BERLIN (MNI) – It is increasingly becoming likely that the European
Financial Stability Facility (EFSF) will be made more effective through
insuring a fraction of new sovereign bond issuances of Eurozone member
states, a key lawmaker from Chancellor Angela Merkel’s CDU/CSU-FDP
coalition said Wednesday.
Under this solution, the EFSF would insure a certain percentage of
a bond in order to minimize the risk for private investors. “Things
point in the direction of a first loss solution,” Otto Fricke, the FDP’s
parliamentary budget speaker said here ahead of a meeting of the budget
committee of the lower house, the Bundestag.
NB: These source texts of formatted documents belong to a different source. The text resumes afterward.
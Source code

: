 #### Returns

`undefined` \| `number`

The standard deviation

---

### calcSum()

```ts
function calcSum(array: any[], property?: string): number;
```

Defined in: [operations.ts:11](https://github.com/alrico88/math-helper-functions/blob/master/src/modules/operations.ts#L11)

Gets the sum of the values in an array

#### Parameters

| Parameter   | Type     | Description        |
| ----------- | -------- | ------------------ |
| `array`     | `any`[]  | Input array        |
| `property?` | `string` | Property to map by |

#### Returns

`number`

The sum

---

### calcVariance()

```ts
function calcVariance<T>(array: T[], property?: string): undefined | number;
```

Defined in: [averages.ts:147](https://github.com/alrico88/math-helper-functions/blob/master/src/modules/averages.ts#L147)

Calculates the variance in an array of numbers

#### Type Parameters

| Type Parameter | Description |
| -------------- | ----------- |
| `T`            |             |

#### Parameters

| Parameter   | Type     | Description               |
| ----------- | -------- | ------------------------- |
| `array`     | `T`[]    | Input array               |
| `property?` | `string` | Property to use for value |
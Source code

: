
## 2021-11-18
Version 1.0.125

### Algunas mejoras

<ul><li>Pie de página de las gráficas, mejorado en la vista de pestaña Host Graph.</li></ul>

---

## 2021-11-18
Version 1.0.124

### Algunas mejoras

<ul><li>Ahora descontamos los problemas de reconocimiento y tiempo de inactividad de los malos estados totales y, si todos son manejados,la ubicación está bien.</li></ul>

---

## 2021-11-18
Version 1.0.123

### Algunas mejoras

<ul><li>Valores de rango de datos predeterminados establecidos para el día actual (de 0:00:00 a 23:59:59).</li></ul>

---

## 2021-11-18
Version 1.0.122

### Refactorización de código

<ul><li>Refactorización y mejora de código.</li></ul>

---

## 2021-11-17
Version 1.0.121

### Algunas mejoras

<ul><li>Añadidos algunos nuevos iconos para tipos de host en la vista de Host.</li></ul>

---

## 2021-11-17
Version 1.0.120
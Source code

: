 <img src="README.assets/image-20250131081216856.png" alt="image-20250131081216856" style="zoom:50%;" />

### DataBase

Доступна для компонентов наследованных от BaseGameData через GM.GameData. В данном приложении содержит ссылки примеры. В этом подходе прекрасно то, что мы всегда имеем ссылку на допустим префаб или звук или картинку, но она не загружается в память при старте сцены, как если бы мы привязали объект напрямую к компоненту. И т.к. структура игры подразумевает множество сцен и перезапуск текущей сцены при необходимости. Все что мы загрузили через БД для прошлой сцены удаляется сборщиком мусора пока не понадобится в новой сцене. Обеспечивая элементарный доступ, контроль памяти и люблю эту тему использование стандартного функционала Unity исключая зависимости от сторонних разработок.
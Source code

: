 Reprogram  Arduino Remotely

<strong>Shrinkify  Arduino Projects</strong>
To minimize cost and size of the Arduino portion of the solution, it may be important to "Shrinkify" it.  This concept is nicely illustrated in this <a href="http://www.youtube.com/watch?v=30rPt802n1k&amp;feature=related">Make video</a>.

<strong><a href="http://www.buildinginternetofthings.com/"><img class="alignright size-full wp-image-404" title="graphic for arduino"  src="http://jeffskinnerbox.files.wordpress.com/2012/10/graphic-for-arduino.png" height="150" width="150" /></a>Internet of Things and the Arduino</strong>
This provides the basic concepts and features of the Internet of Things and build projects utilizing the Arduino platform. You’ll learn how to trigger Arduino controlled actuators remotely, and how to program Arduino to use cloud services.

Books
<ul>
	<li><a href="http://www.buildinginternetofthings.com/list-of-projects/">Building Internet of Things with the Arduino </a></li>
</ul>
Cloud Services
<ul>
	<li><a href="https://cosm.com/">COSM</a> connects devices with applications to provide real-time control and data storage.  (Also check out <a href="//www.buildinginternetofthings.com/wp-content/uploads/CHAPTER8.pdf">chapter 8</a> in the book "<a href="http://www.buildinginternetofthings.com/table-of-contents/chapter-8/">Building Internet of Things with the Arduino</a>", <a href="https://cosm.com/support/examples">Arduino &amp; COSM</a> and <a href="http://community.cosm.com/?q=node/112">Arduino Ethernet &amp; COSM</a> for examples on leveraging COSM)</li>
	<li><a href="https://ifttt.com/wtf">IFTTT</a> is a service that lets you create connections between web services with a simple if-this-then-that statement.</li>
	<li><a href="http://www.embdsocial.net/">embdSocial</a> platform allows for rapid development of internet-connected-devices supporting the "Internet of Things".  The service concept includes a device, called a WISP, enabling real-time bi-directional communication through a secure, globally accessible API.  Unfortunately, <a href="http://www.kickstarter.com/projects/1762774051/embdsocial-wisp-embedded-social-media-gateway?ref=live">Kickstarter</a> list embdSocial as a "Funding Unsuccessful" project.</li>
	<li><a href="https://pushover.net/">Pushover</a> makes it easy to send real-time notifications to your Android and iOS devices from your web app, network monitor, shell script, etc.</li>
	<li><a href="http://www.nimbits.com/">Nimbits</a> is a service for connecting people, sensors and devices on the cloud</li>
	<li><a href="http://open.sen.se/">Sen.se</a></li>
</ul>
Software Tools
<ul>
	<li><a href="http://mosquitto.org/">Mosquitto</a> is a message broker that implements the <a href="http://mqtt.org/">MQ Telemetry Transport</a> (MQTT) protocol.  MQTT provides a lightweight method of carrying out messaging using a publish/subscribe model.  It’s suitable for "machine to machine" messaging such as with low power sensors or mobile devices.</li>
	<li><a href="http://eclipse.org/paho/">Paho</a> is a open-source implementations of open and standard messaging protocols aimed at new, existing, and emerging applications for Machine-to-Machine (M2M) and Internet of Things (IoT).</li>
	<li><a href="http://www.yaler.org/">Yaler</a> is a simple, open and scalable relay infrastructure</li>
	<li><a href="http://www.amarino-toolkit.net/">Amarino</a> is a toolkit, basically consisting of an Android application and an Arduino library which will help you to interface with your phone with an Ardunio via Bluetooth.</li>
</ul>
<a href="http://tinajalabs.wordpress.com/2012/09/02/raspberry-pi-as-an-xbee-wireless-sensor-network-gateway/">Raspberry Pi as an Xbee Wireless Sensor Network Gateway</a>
Norbert Barthle, the CDU/CSU’s parliamentary budget speaker, also
said ahead of the meeting that Germany favors a solution to make the
EFSF more effective “by insuring part of the risks of investors.”
Fricke signaled that the budget committee would likely approve such
a solution. “Anything which does not increase the volume of the EFSF can
be considered,” he said.
Barthle said that the CDU/CSU parliamentary group “most likely will
approve [an insurance solution] under these conditions.”
Yet, both Fricke and Barthle said that the budget committee might
vote on the guidelines of the EFSF possibly only next week given the
complexity of the matter. A meeting of the committee on Saturday might
also still be possible, Fricke said.
Under German law, the budget committee of the Bundestag needs to
approve any changes to the EFSF’s guidelines.